[GOAL OF THE EXERCISE] Write out the listing below again, precisely as it is given.

[EXTRACTED DATA]

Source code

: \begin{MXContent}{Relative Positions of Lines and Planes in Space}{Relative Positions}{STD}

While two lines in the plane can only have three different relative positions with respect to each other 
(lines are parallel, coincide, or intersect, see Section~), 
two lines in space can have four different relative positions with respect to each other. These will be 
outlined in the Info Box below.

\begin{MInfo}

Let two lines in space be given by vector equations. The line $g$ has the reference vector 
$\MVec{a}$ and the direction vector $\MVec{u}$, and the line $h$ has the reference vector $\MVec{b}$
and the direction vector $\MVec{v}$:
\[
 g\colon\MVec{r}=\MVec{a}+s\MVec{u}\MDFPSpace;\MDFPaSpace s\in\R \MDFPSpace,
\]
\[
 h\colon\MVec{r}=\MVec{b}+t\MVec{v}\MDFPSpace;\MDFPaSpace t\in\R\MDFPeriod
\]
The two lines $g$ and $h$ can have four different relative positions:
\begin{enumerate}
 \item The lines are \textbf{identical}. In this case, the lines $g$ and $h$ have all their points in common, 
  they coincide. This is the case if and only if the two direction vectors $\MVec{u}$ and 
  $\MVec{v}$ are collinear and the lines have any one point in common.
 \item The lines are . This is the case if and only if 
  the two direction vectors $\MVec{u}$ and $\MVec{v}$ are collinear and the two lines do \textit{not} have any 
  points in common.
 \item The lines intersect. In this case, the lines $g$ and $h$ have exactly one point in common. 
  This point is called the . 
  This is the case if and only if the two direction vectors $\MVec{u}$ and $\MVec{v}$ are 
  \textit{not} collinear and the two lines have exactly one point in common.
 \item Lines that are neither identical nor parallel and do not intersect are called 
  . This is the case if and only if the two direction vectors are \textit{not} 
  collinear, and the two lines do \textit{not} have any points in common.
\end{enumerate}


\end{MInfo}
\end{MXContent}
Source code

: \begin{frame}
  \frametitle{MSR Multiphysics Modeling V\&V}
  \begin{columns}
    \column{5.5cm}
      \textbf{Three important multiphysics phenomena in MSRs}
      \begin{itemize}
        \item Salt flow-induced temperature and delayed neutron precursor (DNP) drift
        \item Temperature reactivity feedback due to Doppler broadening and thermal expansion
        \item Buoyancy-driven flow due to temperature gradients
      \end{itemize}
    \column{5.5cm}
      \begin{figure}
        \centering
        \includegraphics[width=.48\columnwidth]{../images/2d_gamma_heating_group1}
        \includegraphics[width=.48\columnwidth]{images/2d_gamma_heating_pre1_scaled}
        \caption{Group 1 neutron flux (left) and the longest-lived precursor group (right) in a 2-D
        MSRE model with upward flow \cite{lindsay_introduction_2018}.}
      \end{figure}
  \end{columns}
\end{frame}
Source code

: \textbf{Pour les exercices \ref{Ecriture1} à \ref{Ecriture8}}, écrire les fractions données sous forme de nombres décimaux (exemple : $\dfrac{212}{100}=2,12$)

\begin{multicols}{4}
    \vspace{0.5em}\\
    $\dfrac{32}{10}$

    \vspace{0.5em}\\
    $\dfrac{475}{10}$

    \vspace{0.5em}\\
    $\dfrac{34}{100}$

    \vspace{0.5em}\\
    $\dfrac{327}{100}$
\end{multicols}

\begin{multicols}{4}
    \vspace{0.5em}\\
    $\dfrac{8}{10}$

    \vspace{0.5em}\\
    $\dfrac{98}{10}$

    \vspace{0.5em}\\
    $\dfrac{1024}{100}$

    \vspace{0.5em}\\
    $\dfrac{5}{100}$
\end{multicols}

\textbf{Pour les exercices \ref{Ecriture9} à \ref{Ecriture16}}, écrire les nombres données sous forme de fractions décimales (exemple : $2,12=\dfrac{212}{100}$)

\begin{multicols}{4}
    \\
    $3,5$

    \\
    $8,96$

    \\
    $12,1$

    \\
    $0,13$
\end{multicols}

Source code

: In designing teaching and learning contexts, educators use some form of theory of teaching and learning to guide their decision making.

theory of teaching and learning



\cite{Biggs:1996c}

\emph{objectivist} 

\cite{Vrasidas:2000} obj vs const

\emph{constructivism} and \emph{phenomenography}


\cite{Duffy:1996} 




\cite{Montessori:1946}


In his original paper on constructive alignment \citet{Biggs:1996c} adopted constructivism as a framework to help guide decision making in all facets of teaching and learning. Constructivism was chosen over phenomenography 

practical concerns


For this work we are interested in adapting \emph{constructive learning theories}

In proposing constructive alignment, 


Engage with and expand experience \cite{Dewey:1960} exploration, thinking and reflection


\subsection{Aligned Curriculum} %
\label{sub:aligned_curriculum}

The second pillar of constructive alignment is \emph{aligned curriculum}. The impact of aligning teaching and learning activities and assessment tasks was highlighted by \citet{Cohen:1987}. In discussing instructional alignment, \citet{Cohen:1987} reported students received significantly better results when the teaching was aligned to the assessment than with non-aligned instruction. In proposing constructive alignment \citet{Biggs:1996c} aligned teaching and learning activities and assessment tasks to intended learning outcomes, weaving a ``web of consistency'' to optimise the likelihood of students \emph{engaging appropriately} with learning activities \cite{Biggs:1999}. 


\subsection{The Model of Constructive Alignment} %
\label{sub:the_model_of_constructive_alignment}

[RESPONSE TO THE TASK]
Source code

: \begin{MXContent}{Relative Positions of Lines and Planes in Space}{Relative Positions}{STD}

While two lines in the plane can only have three different relative positions with respect to each other 
(lines are parallel, coincide, or intersect, see Section~), 
two lines in space can have four different relative positions with respect to each other. These will be 
outlined in the Info Box below.

\begin{MInfo}

Let two lines in space be given by vector equations. The line $g$ has the reference vector 
$\MVec{a}$ and the direction vector $\MVec{u}$, and the line $h$ has the reference vector $\MVec{b}$
and the direction vector $\MVec{v}$:
\[
 g\colon\MVec{r}=\MVec{a}+s\MVec{u}\MDFPSpace;\MDFPaSpace s\in\R \MDFPSpace,
\]
\[
 h\colon\MVec{r}=\MVec{b}+t\MVec{v}\MDFPSpace;\MDFPaSpace t\in\R\MDFPeriod
\]
The two lines $g$ and $h$ can have four different relative positions:
\begin{enumerate}
 \item The lines are \textbf{identical}. In this case, the lines $g$ and $h$ have all their points in common, 
  they coincide. This is the case if and only if the two direction vectors $\MVec{u}$ and 
  $\MVec{v}$ are collinear and the lines have any one point in common.
 \item The lines are . This is the case if and only if 
  the two direction vectors $\MVec{u}$ and $\MVec{v}$ are collinear and the two lines do \textit{not} have any 
  points in common.
 \item The lines intersect. In this case, the lines $g$ and $h$ have exactly one point in common. 
  This point is called the . 
  This is the case if and only if the two direction vectors $\MVec{u}$ and $\MVec{v}$ are 
  \textit{not} collinear and the two lines have exactly one point in common.
 \item Lines that are neither identical nor parallel and do not intersect are called 
  . This is the case if and only if the two direction vectors are \textit{not} 
  collinear, and the two lines do \textit{not} have any points in common.
\end{enumerate}


\end{MInfo}
\end{MXContent}
Source code

: \begin{frame}
  \frametitle{MSR Multiphysics Modeling V\&V}
  \begin{columns}
    \column{5.5cm}
      \textbf{Three important multiphysics phenomena in MSRs}
      \begin{itemize}
        \item Salt flow-induced temperature and delayed neutron precursor (DNP) drift
        \item Temperature reactivity feedback due to Doppler broadening and thermal expansion
        \item Buoyancy-driven flow due to temperature gradients
      \end{itemize}
    \column{5.5cm}
      \begin{figure}
        \centering
        \includegraphics[width=.48\columnwidth]{../images/2d_gamma_heating_group1}
        \includegraphics[width=.48\columnwidth]{images/2d_gamma_heating_pre1_scaled}
        \caption{Group 1 neutron flux (left) and the longest-lived precursor group (right) in a 2-D
        MSRE model with upward flow \cite{lindsay_introduction_2018}.}
      \end{figure}
  \end{columns}
\end{frame}
Source code

: \textbf{Pour les exercices \ref{Ecriture1} à \ref{Ecriture8}}, écrire les fractions données sous forme de nombres décimaux (exemple : $\dfrac{212}{100}=2,12$)

\begin{multicols}{4}
    \vspace{0.5em}\\
    $\dfrac{32}{10}$

    \vspace{0.5em}\\
    $\dfrac{475}{10}$

    \vspace{0.5em}\\
    $\dfrac{34}{100}$

    \vspace{0.5em}\\
    $\dfrac{327}{100}$
\end{multicols}

\begin{multicols}{4}
    \vspace{0.5em}\\
    $\dfrac{8}{10}$

    \vspace{0.5em}\\
    $\dfrac{98}{10}$

    \vspace{0.5em}\\
    $\dfrac{1024}{100}$

    \vspace{0.5em}\\
    $\dfrac{5}{100}$
\end{multicols}

\textbf{Pour les exercices \ref{Ecriture9} à \ref{Ecriture16}}, écrire les nombres données sous forme de fractions décimales (exemple : $2,12=\dfrac{212}{100}$)

\begin{multicols}{4}
    \\
    $3,5$

    \\
    $8,96$

    \\
    $12,1$

    \\
    $0,13$
\end{multicols}

Source code

: In designing teaching and learning contexts, educators use some form of theory of teaching and learning to guide their decision making.

theory of teaching and learning



\cite{Biggs:1996c}

\emph{objectivist} 

\cite{Vrasidas:2000} obj vs const

\emph{constructivism} and \emph{phenomenography}


\cite{Duffy:1996} 




\cite{Montessori:1946}


In his original paper on constructive alignment \citet{Biggs:1996c} adopted constructivism as a framework to help guide decision making in all facets of teaching and learning. Constructivism was chosen over phenomenography 

practical concerns


For this work we are interested in adapting \emph{constructive learning theories}

In proposing constructive alignment, 


Engage with and expand experience \cite{Dewey:1960} exploration, thinking and reflection


\subsection{Aligned Curriculum} %
\label{sub:aligned_curriculum}

The second pillar of constructive alignment is \emph{aligned curriculum}. The impact of aligning teaching and learning activities and assessment tasks was highlighted by \citet{Cohen:1987}. In discussing instructional alignment, \citet{Cohen:1987} reported students received significantly better results when the teaching was aligned to the assessment than with non-aligned instruction. In proposing constructive alignment \citet{Biggs:1996c} aligned teaching and learning activities and assessment tasks to intended learning outcomes, weaving a ``web of consistency'' to optimise the likelihood of students \emph{engaging appropriately} with learning activities \cite{Biggs:1999}. 


\subsection{The Model of Constructive Alignment} %
\label{sub:the_model_of_constructive_alignment}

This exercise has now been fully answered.